Start of SOURCE MATERIAL

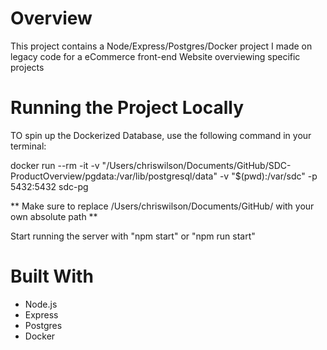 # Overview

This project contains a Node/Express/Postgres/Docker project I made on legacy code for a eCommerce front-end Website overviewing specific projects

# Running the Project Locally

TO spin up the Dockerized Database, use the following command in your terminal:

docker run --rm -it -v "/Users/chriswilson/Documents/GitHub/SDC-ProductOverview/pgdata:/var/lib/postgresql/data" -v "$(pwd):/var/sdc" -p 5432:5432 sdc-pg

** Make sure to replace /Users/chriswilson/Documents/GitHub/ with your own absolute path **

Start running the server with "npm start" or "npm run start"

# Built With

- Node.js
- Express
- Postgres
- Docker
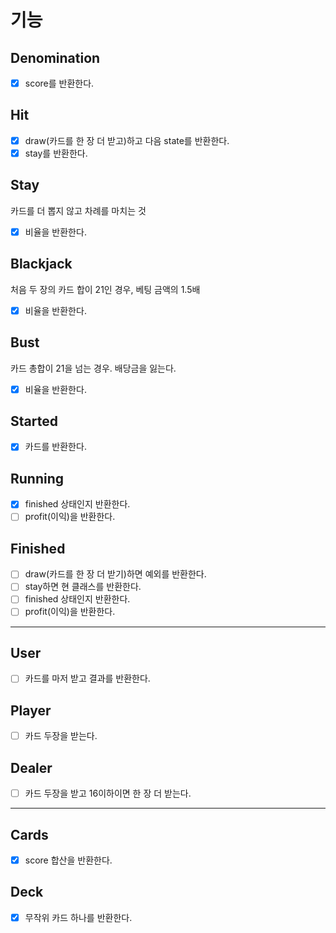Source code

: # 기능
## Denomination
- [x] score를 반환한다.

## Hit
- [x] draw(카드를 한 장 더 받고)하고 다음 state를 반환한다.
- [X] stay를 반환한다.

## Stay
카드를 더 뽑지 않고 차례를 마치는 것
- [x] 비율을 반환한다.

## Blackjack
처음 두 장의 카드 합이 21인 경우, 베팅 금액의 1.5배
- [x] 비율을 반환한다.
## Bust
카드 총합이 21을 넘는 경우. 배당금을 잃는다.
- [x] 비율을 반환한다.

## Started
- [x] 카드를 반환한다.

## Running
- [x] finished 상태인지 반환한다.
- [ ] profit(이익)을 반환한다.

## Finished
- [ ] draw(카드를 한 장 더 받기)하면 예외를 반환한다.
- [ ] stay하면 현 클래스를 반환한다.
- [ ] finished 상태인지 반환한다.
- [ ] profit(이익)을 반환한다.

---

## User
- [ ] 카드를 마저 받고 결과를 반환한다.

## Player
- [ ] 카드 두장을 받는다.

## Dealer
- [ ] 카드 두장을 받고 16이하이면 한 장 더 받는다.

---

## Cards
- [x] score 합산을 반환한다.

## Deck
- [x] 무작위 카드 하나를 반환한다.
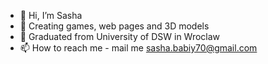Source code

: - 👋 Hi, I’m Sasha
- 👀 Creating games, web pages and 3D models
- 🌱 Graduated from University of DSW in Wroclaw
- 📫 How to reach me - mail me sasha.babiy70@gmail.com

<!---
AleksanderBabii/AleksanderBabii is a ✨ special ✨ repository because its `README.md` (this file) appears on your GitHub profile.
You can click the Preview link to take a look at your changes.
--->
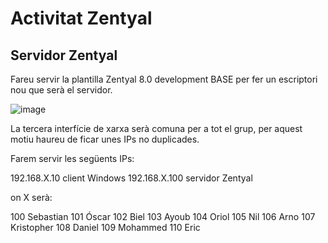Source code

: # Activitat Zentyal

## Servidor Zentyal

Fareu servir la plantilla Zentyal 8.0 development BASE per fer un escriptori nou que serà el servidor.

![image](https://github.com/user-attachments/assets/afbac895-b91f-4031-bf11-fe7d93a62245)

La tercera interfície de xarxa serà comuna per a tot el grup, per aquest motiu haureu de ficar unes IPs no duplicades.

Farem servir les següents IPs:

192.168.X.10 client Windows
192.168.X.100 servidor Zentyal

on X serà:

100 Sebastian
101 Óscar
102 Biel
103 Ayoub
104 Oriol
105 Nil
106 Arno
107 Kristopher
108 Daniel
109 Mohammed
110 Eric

End of SOURCE MATERIAL

-- WHAT THIS TASK INVOLVES --
Exercise for the records above: copy only the lines from the one with "# Running the Project Locally" to the one with "100 Sebastian", both ends kept, and drop the pictures.

-- TASK RESPONSE --
# Running the Project Locally

TO spin up the Dockerized Database, use the following command in your terminal:

docker run --rm -it -v "/Users/chriswilson/Documents/GitHub/SDC-ProductOverview/pgdata:/var/lib/postgresql/data" -v "$(pwd):/var/sdc" -p 5432:5432 sdc-pg

** Make sure to replace /Users/chriswilson/Documents/GitHub/ with your own absolute path **

Start running the server with "npm start" or "npm run start"

# Built With

- Node.js
- Express
- Postgres
- Docker
Source code

: # 기능
## Denomination
- [x] score를 반환한다.

## Hit
- [x] draw(카드를 한 장 더 받고)하고 다음 state를 반환한다.
- [X] stay를 반환한다.

## Stay
카드를 더 뽑지 않고 차례를 마치는 것
- [x] 비율을 반환한다.

## Blackjack
처음 두 장의 카드 합이 21인 경우, 베팅 금액의 1.5배
- [x] 비율을 반환한다.
## Bust
카드 총합이 21을 넘는 경우. 배당금을 잃는다.
- [x] 비율을 반환한다.

## Started
- [x] 카드를 반환한다.

## Running
- [x] finished 상태인지 반환한다.
- [ ] profit(이익)을 반환한다.

## Finished
- [ ] draw(카드를 한 장 더 받기)하면 예외를 반환한다.
- [ ] stay하면 현 클래스를 반환한다.
- [ ] finished 상태인지 반환한다.
- [ ] profit(이익)을 반환한다.

---

## User
- [ ] 카드를 마저 받고 결과를 반환한다.

## Player
- [ ] 카드 두장을 받는다.

## Dealer
- [ ] 카드 두장을 받고 16이하이면 한 장 더 받는다.

---

## Cards
- [x] score 합산을 반환한다.

## Deck
- [x] 무작위 카드 하나를 반환한다.
Source code

: - 👋 Hi, I’m Sasha
- 👀 Creating games, web pages and 3D models
- 🌱 Graduated from University of DSW in Wroclaw
- 📫 How to reach me - mail me sasha.babiy70@gmail.com

<!---
AleksanderBabii/AleksanderBabii is a ✨ special ✨ repository because its `README.md` (this file) appears on your GitHub profile.
You can click the Preview link to take a look at your changes.
--->
Source code

: # Activitat Zentyal

## Servidor Zentyal

Fareu servir la plantilla Zentyal 8.0 development BASE per fer un escriptori nou que serà el servidor.

![image](https://github.com/user-attachments/assets/afbac895-b91f-4031-bf11-fe7d93a62245)

La tercera interfície de xarxa serà comuna per a tot el grup, per aquest motiu haureu de ficar unes IPs no duplicades.

Farem servir les següents IPs:

192.168.X.10 client Windows
192.168.X.100 servidor Zentyal

on X serà:

100 Sebastian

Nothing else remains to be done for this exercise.